INSTRUCTIONS TO FOLLOW => Look through the listing below for the word "solder" and copy every line where it occurs.

--- START ---

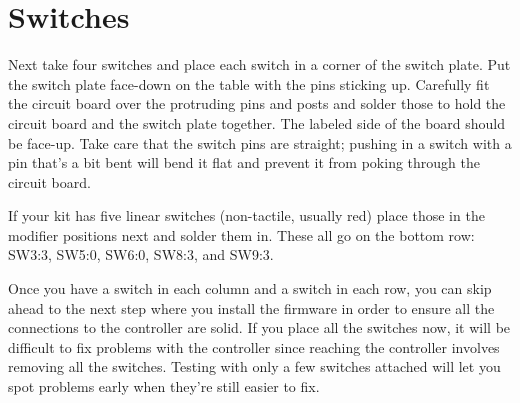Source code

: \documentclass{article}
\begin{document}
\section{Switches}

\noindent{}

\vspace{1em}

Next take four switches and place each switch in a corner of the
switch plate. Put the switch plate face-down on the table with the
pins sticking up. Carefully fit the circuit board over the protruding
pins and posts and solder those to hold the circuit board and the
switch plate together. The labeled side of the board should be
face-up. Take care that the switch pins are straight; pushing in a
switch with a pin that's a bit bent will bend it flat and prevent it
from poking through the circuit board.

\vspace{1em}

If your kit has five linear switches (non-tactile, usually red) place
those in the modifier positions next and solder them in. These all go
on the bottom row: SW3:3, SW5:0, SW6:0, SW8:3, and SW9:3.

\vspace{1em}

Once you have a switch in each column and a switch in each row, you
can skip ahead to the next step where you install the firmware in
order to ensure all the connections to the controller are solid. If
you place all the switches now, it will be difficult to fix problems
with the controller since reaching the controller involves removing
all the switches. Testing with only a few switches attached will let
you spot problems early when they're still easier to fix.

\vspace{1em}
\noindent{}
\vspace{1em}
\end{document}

--- END ---
--- START ---

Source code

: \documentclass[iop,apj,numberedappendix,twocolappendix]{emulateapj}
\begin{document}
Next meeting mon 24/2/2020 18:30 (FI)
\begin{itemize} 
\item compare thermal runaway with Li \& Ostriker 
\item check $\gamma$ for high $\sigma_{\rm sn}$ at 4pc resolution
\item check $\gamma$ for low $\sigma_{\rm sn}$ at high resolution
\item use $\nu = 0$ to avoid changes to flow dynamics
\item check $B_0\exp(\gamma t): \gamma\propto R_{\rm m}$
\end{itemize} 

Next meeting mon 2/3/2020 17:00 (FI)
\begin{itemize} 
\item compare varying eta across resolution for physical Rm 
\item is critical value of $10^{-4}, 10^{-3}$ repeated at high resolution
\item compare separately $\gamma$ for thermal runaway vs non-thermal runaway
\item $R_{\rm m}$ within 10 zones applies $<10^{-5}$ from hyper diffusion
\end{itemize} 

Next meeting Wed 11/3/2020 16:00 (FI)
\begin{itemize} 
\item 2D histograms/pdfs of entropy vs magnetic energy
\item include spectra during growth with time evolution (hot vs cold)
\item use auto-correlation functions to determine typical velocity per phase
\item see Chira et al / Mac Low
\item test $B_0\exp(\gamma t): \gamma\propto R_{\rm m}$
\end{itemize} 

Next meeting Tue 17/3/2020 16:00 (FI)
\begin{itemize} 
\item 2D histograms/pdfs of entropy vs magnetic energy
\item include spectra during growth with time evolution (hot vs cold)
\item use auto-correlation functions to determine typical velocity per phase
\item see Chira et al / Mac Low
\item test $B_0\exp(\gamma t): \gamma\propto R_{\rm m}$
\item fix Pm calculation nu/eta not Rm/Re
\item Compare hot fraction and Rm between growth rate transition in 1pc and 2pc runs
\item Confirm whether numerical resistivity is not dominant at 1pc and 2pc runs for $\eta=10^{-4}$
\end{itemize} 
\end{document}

--- END ---

EXERCISE OUTPUT =>
pins and posts and solder those to hold the circuit board and the
those in the modifier positions next and solder them in. These all go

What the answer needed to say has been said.